> [Exercise directions] Although the records contain pictures, the copy should leave them out and match everything else exactly.

> [Dataset extract]
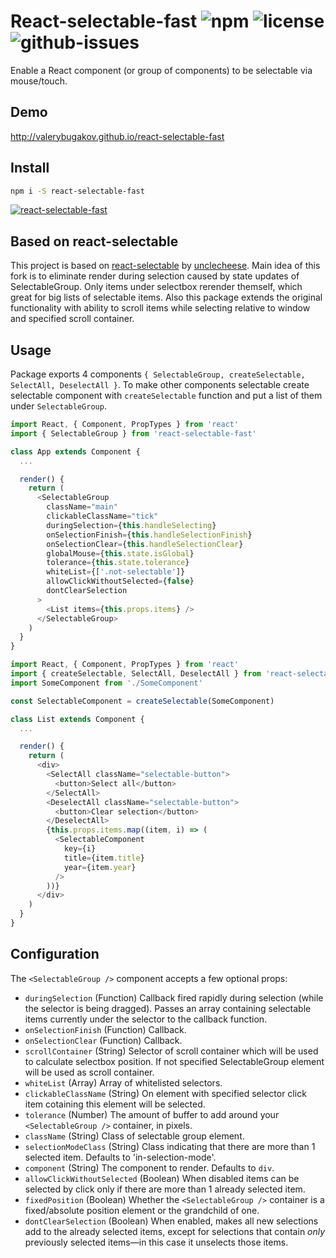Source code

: # React-selectable-fast ![npm](https://img.shields.io/npm/v/react-selectable-fast.svg) ![license](https://img.shields.io/npm/l/react-selectable-fast.svg) ![github-issues](https://img.shields.io/github/issues/valerybugakov/react-selectable-fast.svg)

Enable a React component (or group of components) to be selectable via mouse/touch.

## Demo

http://valerybugakov.github.io/react-selectable-fast

## Install

```sh
npm i -S react-selectable-fast
```

[![react-selectable-fast](https://nodei.co/npm/react-selectable-fast.png?downloads=true&downloadRank=true&stars=true)](https://nodei.co/npm/react-selectable-fast/)

## Based on react-selectable
This project is based on [react-selectable](https://github.com/unclecheese/react-selectable) by [unclecheese](https://github.com/unclecheese).
Main idea of this fork is to eliminate render during selection caused by state updates of SelectableGroup. Only items under selectbox rerender themself, which great for big lists of selectable items. Also this package extends the original functionality with ability to scroll items while selecting relative to window and specified scroll container.

## Usage

Package exports 4 components `{ SelectableGroup, createSelectable, SelectAll, DeselectAll }`.
To make other components selectable create selectable component with `createSelectable` function and put a list of them under `SelectableGroup`.

```js
import React, { Component, PropTypes } from 'react'
import { SelectableGroup } from 'react-selectable-fast'

class App extends Component {
  ...

  render() {
    return (
      <SelectableGroup
        className="main"
        clickableClassName="tick"
        duringSelection={this.handleSelecting}
        onSelectionFinish={this.handleSelectionFinish}
        onSelectionClear={this.handleSelectionClear}
        globalMouse={this.state.isGlobal}
        tolerance={this.state.tolerance}
        whiteList={['.not-selectable']}
        allowClickWithoutSelected={false}
        dontClearSelection
      >
        <List items={this.props.items} />
      </SelectableGroup>
    )
  }
}
```

```js
import React, { Component, PropTypes } from 'react'
import { createSelectable, SelectAll, DeselectAll } from 'react-selectable-fast'
import SomeComponent from './SomeComponent'

const SelectableComponent = createSelectable(SomeComponent)

class List extends Component {
  ...

  render() {
    return (
      <div>
        <SelectAll className="selectable-button">
          <button>Select all</button>
        </SelectAll>
        <DeselectAll className="selectable-button">
          <button>Clear selection</button>
        </DeselectAll>
        {this.props.items.map((item, i) => (
          <SelectableComponent
            key={i}
            title={item.title}
            year={item.year}
          />
        ))}
      </div>
    )
  }
}
```
## Configuration

The `<SelectableGroup />` component accepts a few optional props:
* `duringSelection` (Function) Callback fired rapidly during selection (while the selector is being dragged). Passes an array containing selectable items currently under the selector to the callback function.
* `onSelectionFinish` (Function) Callback.
* `onSelectionClear` (Function) Callback.
* `scrollContainer` (String) Selector of scroll container which will be used to calculate selectbox position. If not specified SelectableGroup element will be used as scroll container.
* `whiteList` (Array) Array of whitelisted selectors.
* `clickableClassName` (String) On element with specified selector click item cotaining this element will be selected.
* `tolerance` (Number) The amount of buffer to add around your `<SelectableGroup />` container, in pixels.
* `className` (String) Class of selectable group element.
* `selectionModeClass` (String) Class indicating that there are more than 1 selected item. Defaults to 'in-selection-mode'.
* `component` (String) The component to render. Defaults to `div`.
* `allowClickWithoutSelected` (Boolean) When disabled items can be selected by click only if there are more than 1 already selected item.
* `fixedPosition` (Boolean) Whether the `<SelectableGroup />` container is a fixed/absolute position element or the grandchild of one.
* `dontClearSelection` (Boolean) When enabled, makes all new selections add to the already selected items, except for selections that contain *only* previously selected items—in this case it unselects those items.
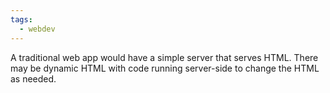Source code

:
 ```yaml
---
tags:
  - webdev
---
```

A traditional web app would have a simple server that serves HTML. There may be dynamic HTML with code running server-side to change the HTML as needed.
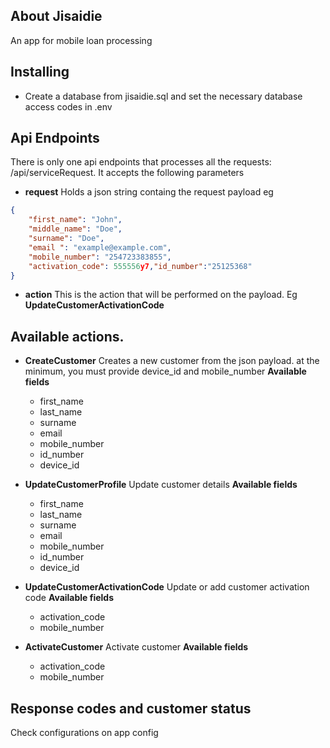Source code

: 
## About Jisaidie

An app for mobile loan processing

## Installing

- Create a database from jisaidie.sql and set the necessary database access codes in .env

## Api Endpoints

There is only one api endpoints that processes all the requests: /api/serviceRequest. It accepts the following parameters

- **request** Holds a json string containg the request payload eg 
```json
{
	"first_name": "John",
	"middle_name": "Doe",
	"surname": "Doe",
	"email ": "example@example.com",
	"mobile_number": "254723383855",
	"activation_code": 555556y7,"id_number":"25125368"
}
```
- **action** This is the action that will be performed on the payload. Eg **UpdateCustomerActivationCode**

## Available actions.
- **CreateCustomer** Creates a new customer from the json payload. at the minimum, you must provide device_id and mobile_number 
**Available fields**
  - first_name
  - last_name
  - surname
  - email
  - mobile_number
  - id_number
  - device_id
- **UpdateCustomerProfile** Update customer details
**Available fields**
  - first_name
  - last_name
  - surname
  - email
  - mobile_number
  - id_number
  - device_id

- **UpdateCustomerActivationCode** Update or add customer activation code
**Available fields**
  - activation_code
  - mobile_number
- **ActivateCustomer** Activate customer
**Available fields**
  - activation_code
  - mobile_number

## Response codes and customer status
Check configurations on app config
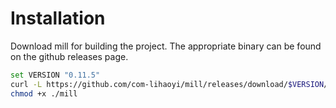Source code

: # Installation
Download mill for building the project. The appropriate binary can be found on the github releases page.

``` sh
set VERSION "0.11.5"
curl -L https://github.com/com-lihaoyi/mill/releases/download/$VERSION/$VERSION-$UNIQUE_HAHS > mill
chmod +x ./mill
```
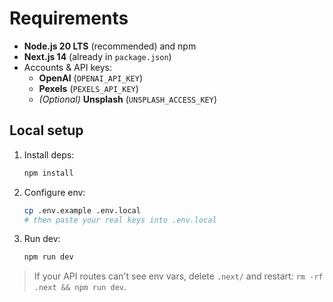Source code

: # Requirements

- **Node.js 20 LTS** (recommended) and npm
- **Next.js 14** (already in `package.json`)
- Accounts & API keys:
  - **OpenAI** (`OPENAI_API_KEY`)
  - **Pexels** (`PEXELS_API_KEY`)
  - *(Optional)* **Unsplash** (`UNSPLASH_ACCESS_KEY`)

## Local setup

1. Install deps:
   ```bash
   npm install
   ```

2. Configure env:
   ```bash
   cp .env.example .env.local
   # then paste your real keys into .env.local
   ```

3. Run dev:
   ```bash
   npm run dev
   ```

> If your API routes can't see env vars, delete `.next/` and restart: `rm -rf .next && npm run dev`.
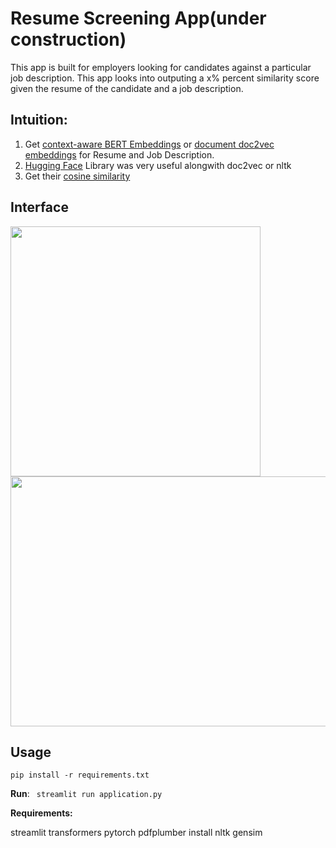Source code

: # Resume Screening App(under construction)
This app is built for employers looking for candidates against a particular job description. This app looks into outputing a x% percent similarity score given the resume of the candidate and a job description.

## Intuition:
1. Get [context-aware BERT Embeddings](https://towardsdatascience.com/nlp-extract-contextualized-word-embeddings-from-bert-keras-tf-67ef29f60a7b) or [document doc2vec embeddings](https://cs.stanford.edu/~quocle/paragraph_vector.pdf) for Resume and Job Description.
2. [Hugging Face](https://huggingface.co/sentence-transformers/bert-base-nli-mean-tokens) Library was very useful alongwith doc2vec or nltk
3. Get their [cosine similarity](https://developers.google.com/machine-learning/clustering/similarity/measuring-similarity)

## Interface
<img src = "https://github.com/SOUMEE2000/Resume_Scanner/blob/main/Demo/Interface.png" height=400>
<img src = "https://github.com/SOUMEE2000/Applicant_Tracking_System/blob/main/Demo/Interface_Results.png" height = 400 width = 800>

## Usage

```
pip install -r requirements.txt
```
**Run**: ``` streamlit run application.py```

**Requirements:**

streamlit
transformers
pytorch
pdfplumber
install nltk
gensim



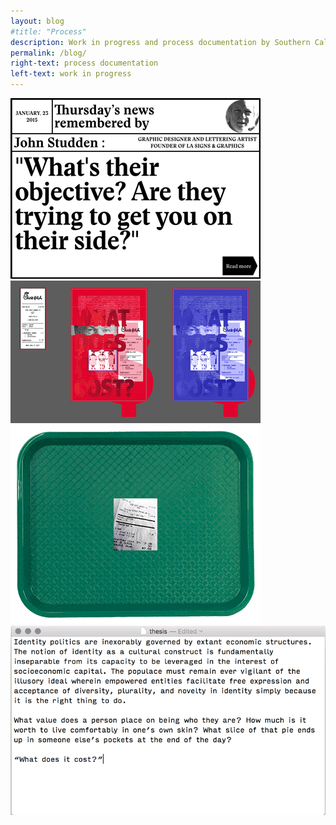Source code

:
 ```yaml
---
layout: blog
#title: "Process"
description: Work in progress and process documentation by Southern California based graphic and multimedia designer Stedman Halliday
permalink: /blog/
right-text: process documentation
left-text: work in progress
---
```

<!-- <img class="grid-item col{{}}" src="{{}}" alt="{{}}"> -->
<img class="grid-item" src="2016-04-04-lenz_01.png" alt="Anette Lenz workshop">
<img class="grid-item" src="2016-04-04-lenz_02.png" alt="Anette Lenz workshop">
<img class="grid-item" src="2016-04-04-lenz_03.gif" alt="Anette Lenz workshop">
<img class="grid-item col2" src="2016-04-04-lenz_04.png" alt="Anette Lenz workshop">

> [Answer space]
Source code

: # React-selectable-fast ![npm](https://img.shields.io/npm/v/react-selectable-fast.svg) ![license](https://img.shields.io/npm/l/react-selectable-fast.svg) ![github-issues](https://img.shields.io/github/issues/valerybugakov/react-selectable-fast.svg)

Enable a React component (or group of components) to be selectable via mouse/touch.

## Demo

http://valerybugakov.github.io/react-selectable-fast

## Install

```sh
npm i -S react-selectable-fast
```

[![react-selectable-fast](https://nodei.co/npm/react-selectable-fast.png?downloads=true&downloadRank=true&stars=true)](https://nodei.co/npm/react-selectable-fast/)

## Based on react-selectable
This project is based on [react-selectable](https://github.com/unclecheese/react-selectable) by [unclecheese](https://github.com/unclecheese).
Main idea of this fork is to eliminate render during selection caused by state updates of SelectableGroup. Only items under selectbox rerender themself, which great for big lists of selectable items. Also this package extends the original functionality with ability to scroll items while selecting relative to window and specified scroll container.

## Usage

Package exports 4 components `{ SelectableGroup, createSelectable, SelectAll, DeselectAll }`.
To make other components selectable create selectable component with `createSelectable` function and put a list of them under `SelectableGroup`.

```js
import React, { Component, PropTypes } from 'react'
import { SelectableGroup } from 'react-selectable-fast'

class App extends Component {
  ...

  render() {
    return (
      <SelectableGroup
        className="main"
        clickableClassName="tick"
        duringSelection={this.handleSelecting}
        onSelectionFinish={this.handleSelectionFinish}
        onSelectionClear={this.handleSelectionClear}
        globalMouse={this.state.isGlobal}
        tolerance={this.state.tolerance}
        whiteList={['.not-selectable']}
        allowClickWithoutSelected={false}
        dontClearSelection
      >
        <List items={this.props.items} />
      </SelectableGroup>
    )
  }
}
```

```js
import React, { Component, PropTypes } from 'react'
import { createSelectable, SelectAll, DeselectAll } from 'react-selectable-fast'
import SomeComponent from './SomeComponent'

const SelectableComponent = createSelectable(SomeComponent)

class List extends Component {
  ...

  render() {
    return (
      <div>
        <SelectAll className="selectable-button">
          <button>Select all</button>
        </SelectAll>
        <DeselectAll className="selectable-button">
          <button>Clear selection</button>
        </DeselectAll>
        {this.props.items.map((item, i) => (
          <SelectableComponent
            key={i}
            title={item.title}
            year={item.year}
          />
        ))}
      </div>
    )
  }
}
```
## Configuration

The `<SelectableGroup />` component accepts a few optional props:
* `duringSelection` (Function) Callback fired rapidly during selection (while the selector is being dragged). Passes an array containing selectable items currently under the selector to the callback function.
* `onSelectionFinish` (Function) Callback.
* `onSelectionClear` (Function) Callback.
* `scrollContainer` (String) Selector of scroll container which will be used to calculate selectbox position. If not specified SelectableGroup element will be used as scroll container.
* `whiteList` (Array) Array of whitelisted selectors.
* `clickableClassName` (String) On element with specified selector click item cotaining this element will be selected.
* `tolerance` (Number) The amount of buffer to add around your `<SelectableGroup />` container, in pixels.
* `className` (String) Class of selectable group element.
* `selectionModeClass` (String) Class indicating that there are more than 1 selected item. Defaults to 'in-selection-mode'.
* `component` (String) The component to render. Defaults to `div`.
* `allowClickWithoutSelected` (Boolean) When disabled items can be selected by click only if there are more than 1 already selected item.
* `fixedPosition` (Boolean) Whether the `<SelectableGroup />` container is a fixed/absolute position element or the grandchild of one.
* `dontClearSelection` (Boolean) When enabled, makes all new selections add to the already selected items, except for selections that contain *only* previously selected items—in this case it unselects those items.
Source code

:
 ```yaml
---
tags:
  - webdev
---
```

A traditional web app would have a simple server that serves HTML. There may be dynamic HTML with code running server-side to change the HTML as needed.
Source code

: 
## About Jisaidie

An app for mobile loan processing

## Installing

- Create a database from jisaidie.sql and set the necessary database access codes in .env

## Api Endpoints

There is only one api endpoints that processes all the requests: /api/serviceRequest. It accepts the following parameters

- **request** Holds a json string containg the request payload eg 
```json
{
	"first_name": "John",
	"middle_name": "Doe",
	"surname": "Doe",
	"email ": "example@example.com",
	"mobile_number": "254723383855",
	"activation_code": 555556y7,"id_number":"25125368"
}
```
- **action** This is the action that will be performed on the payload. Eg **UpdateCustomerActivationCode**

## Available actions.
- **CreateCustomer** Creates a new customer from the json payload. at the minimum, you must provide device_id and mobile_number 
**Available fields**
  - first_name
  - last_name
  - surname
  - email
  - mobile_number
  - id_number
  - device_id
- **UpdateCustomerProfile** Update customer details
**Available fields**
  - first_name
  - last_name
  - surname
  - email
  - mobile_number
  - id_number
  - device_id

- **UpdateCustomerActivationCode** Update or add customer activation code
**Available fields**
  - activation_code
  - mobile_number
- **ActivateCustomer** Activate customer
**Available fields**
  - activation_code
  - mobile_number

## Response codes and customer status
Check configurations on app config
Source code

: # Installation
Download mill for building the project. The appropriate binary can be found on the github releases page.

``` sh
set VERSION "0.11.5"
curl -L https://github.com/com-lihaoyi/mill/releases/download/$VERSION/$VERSION-$UNIQUE_HAHS > mill
chmod +x ./mill
```
Source code

: # Requirements

- **Node.js 20 LTS** (recommended) and npm
- **Next.js 14** (already in `package.json`)
- Accounts & API keys:
  - **OpenAI** (`OPENAI_API_KEY`)
  - **Pexels** (`PEXELS_API_KEY`)
  - *(Optional)* **Unsplash** (`UNSPLASH_ACCESS_KEY`)

## Local setup

1. Install deps:
   ```bash
   npm install
   ```

2. Configure env:
   ```bash
   cp .env.example .env.local
   # then paste your real keys into .env.local
   ```

3. Run dev:
   ```bash
   npm run dev
   ```

> If your API routes can't see env vars, delete `.next/` and restart: `rm -rf .next && npm run dev`.
Source code

: # Resume Screening App(under construction)
This app is built for employers looking for candidates against a particular job description. This app looks into outputing a x% percent similarity score given the resume of the candidate and a job description.

## Intuition:
1. Get [context-aware BERT Embeddings](https://towardsdatascience.com/nlp-extract-contextualized-word-embeddings-from-bert-keras-tf-67ef29f60a7b) or [document doc2vec embeddings](https://cs.stanford.edu/~quocle/paragraph_vector.pdf) for Resume and Job Description.
2. [Hugging Face](https://huggingface.co/sentence-transformers/bert-base-nli-mean-tokens) Library was very useful alongwith doc2vec or nltk
3. Get their [cosine similarity](https://developers.google.com/machine-learning/clustering/similarity/measuring-similarity)

## Interface
<img src = "https://github.com/SOUMEE2000/Resume_Scanner/blob/main/Demo/Interface.png" height=400>
<img src = "https://github.com/SOUMEE2000/Applicant_Tracking_System/blob/main/Demo/Interface_Results.png" height = 400 width = 800>

## Usage

```
pip install -r requirements.txt
```
**Run**: ``` streamlit run application.py```

**Requirements:**

streamlit
transformers
pytorch
pdfplumber
install nltk
gensim



Source code

:
 ```yaml
---
layout: blog
#title: "Process"
description: Work in progress and process documentation by Southern California based graphic and multimedia designer Stedman Halliday
permalink: /blog/
right-text: process documentation
left-text: work in progress
---
```

<!-- <img class="grid-item col{{}}" src="{{}}" alt="{{}}"> -->
<img class="grid-item" src="2016-04-04-lenz_01.png" alt="Anette Lenz workshop">
<img class="grid-item" src="2016-04-04-lenz_02.png" alt="Anette Lenz workshop">
<img class="grid-item" src="2016-04-04-lenz_03.gif" alt="Anette Lenz workshop">
<img class="grid-item col2" src="2016-04-04-lenz_04.png" alt="Anette Lenz workshop">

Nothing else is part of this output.